In the _Essays_ he writes as a looker-on at the game of human affairs, who, according to his frequent illustration, sees more of it than the gamesters themselves, and is able to give wiser and faithful counsel, not without a touch of kindly irony at the mistakes which he observes.
In the _Advancement_ he is the enthusiast for a great cause and a great hope, and all that he has of passion and power is enlisted in the effort to advance it.

The _Advancement_ is far from being a perfect book.

As a survey of the actual state of knowledge in his day, of its deficiencies, and what was wanted to supply them, it is not even up to the materials of the time.

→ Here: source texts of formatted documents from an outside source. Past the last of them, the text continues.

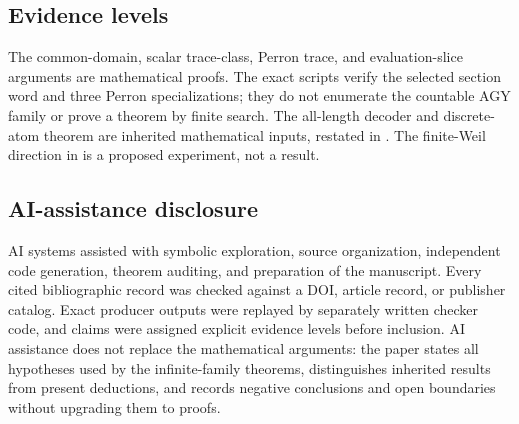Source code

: \subsection{Evidence levels}

The common-domain, scalar trace-class, Perron trace, and evaluation-slice
arguments are mathematical proofs.  The exact scripts verify the selected
section word and three Perron specializations; they do not enumerate the countable
AGY family or prove a theorem by finite search.  The all-length decoder and
discrete-atom theorem are inherited mathematical inputs, restated in
.  The finite-Weil direction in
 is a proposed experiment, not a result.

\subsection{AI-assistance disclosure}

AI systems assisted with symbolic exploration, source organization,
independent code generation, theorem auditing, and preparation of the
manuscript.  Every cited bibliographic record was checked against a DOI,
article record, or publisher catalog.  Exact producer outputs were replayed
by separately written checker code, and claims were assigned explicit
evidence levels before inclusion.  AI assistance does not replace the
mathematical arguments: the paper states all hypotheses used by the
infinite-family theorems, distinguishes inherited results from present
deductions, and records negative conclusions and open boundaries without
upgrading them to proofs.
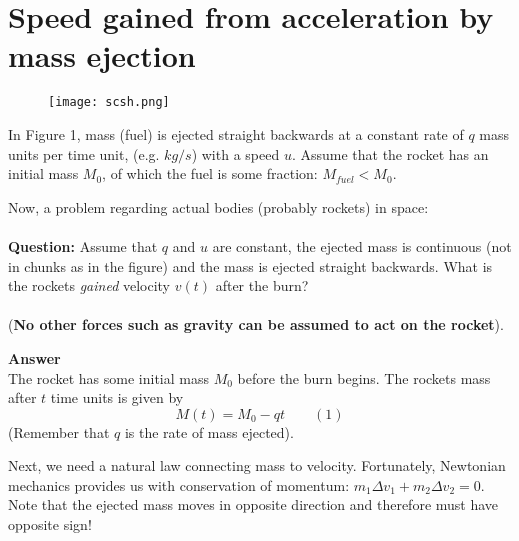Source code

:\documentclass{article}
\begin{document}
\newpage
\section*{Speed gained from acceleration by mass ejection}

\begin{figure}[H]
\begin{center} 
\texttt{[image: scsh.png]}
\caption{}
\label{fig:fig1}
\end{center}
\end{figure}

In Figure 1, mass (fuel) is ejected straight backwards at a constant rate of $q$ mass units per time unit, (e.g. $kg/s$) with a speed $u$. Assume that the rocket has an initial mass $M_0$, of which the fuel is some fraction: $M_{fuel}<M_0$. 

Now, a problem regarding actual bodies (probably rockets) in space:
\\ \\
\textbf{Question:} Assume that $q$ and $u$ are constant, the ejected mass is continuous (not in chunks as in the figure) and the mass is ejected straight backwards. What is the rockets \textit{gained} velocity $v(t)$ after the burn? 
\\ \\
(\textbf{No other forces such as gravity can be assumed to act on the rocket}).

\newpage
\noindent
\textbf{Answer}
\\
The rocket has some initial mass $M_0$ before the burn begins. The rockets mass after $t$ time units is given by 
\begin{equation*}
    M(t)=M_0-qt \quad \quad (1)   
\end{equation*}
(Remember that $q$ is the rate of mass ejected). 

Next, we need a natural law connecting mass to velocity. Fortunately, Newtonian mechanics provides us with conservation of momentum: $m_1\Delta v_1+m_2\Delta v_2=0$. Note that the ejected mass moves in opposite direction and therefore must have opposite sign! 
\end{document}
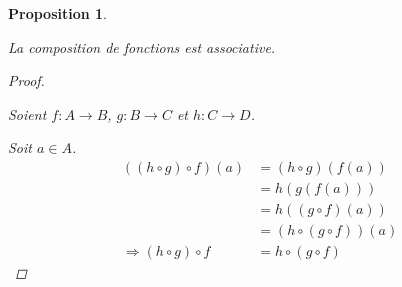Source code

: \documentclass{report}
\newtheorem*{prop}{Proposition}
\theoremstyle{definition}
\theoremstyle{remark}
\begin{document}
	\begin{prop}
		~

		La composition de fonctions est associative.
		\begin{proof}~

			Soient $f:A \to B$, $g:B \to C$ et $h:C \to D$.

			Soit $a \in A$.
			\begin{align*}
				((h \circ g) \circ f)(a)&= (h \circ g)(f(a))\\
				&= h(g(f(a)))\\
				&= h((g \circ f)(a))\\
				&= (h \circ (g \circ f))(a)\\
				\Rightarrow (h \circ g) \circ f&= h \circ (g \circ f)
			\end{align*}
		\end{proof}
	\end{prop}
\end{document}
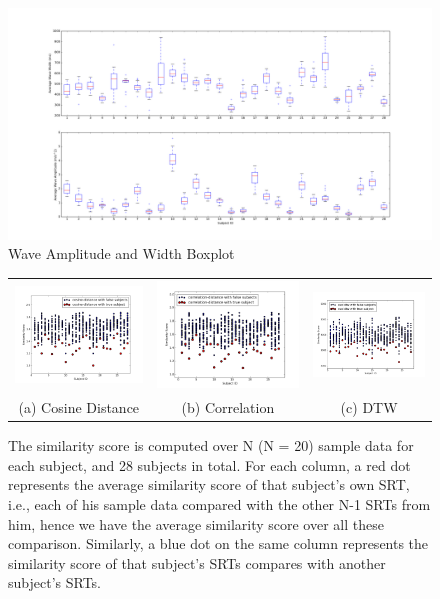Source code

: \begin{figure}
\includegraphics[width=\columnwidth]{figure/width_amp_box.png}
\caption{\label{fig:width_amp} Wave Amplitude and Width Boxplot}
\end{figure}

\begin{figure}[t]
\begin{center}
\begin{tabular}{ccc}
\includegraphics [width=.33\linewidth]{figure/resp_time_cos.png}&
\includegraphics [width=.33\linewidth]{figure/resp_time_cor.png}&
\includegraphics [width=.33\linewidth]{figure/resp_time_dtw.png}\\
(a) Cosine Distance & (b) Correlation & (c) DTW \\
\end{tabular}
\end{center}
\caption{\label{fig:distance} The similarity score is computed over N (N = 20) sample data for each subject, and 28 subjects in total. For each column, a red dot represents the average similarity score of that subject's own SRT, i.e., each of his sample data compared with the other N-1 SRTs from him, hence we have the average similarity score over all these comparison. Similarly, a blue dot on the same column represents the similarity score of that subject's SRTs compares with another subject's SRTs.}
\vspace{-2pt}
\end{figure}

Even the improved _De Augmentis_ is inadequate; and there is reason to think the _Advancement_ was a hurried book, at least in the later part, and it is defective in arrangement and proportion of parts.
Two of the great divisions of knowledge--history and poetry--are despatched in comparatively short chapters; while in the division on "Civil Knowledge," human knowledge as it respects society, he inserts a long essay, obviously complete in itself and clumsily thrust in here, on the ways of getting on in the world, the means by which a man may be "_Faber fortunae suae_"-- the architect of his own success; too lively a picture to be pleasant of the arts with which he had become acquainted in the process of rising.

The book, too, has the blemishes of its own time; its want of simplicity, its inevitable though very often amusing and curious pedantries.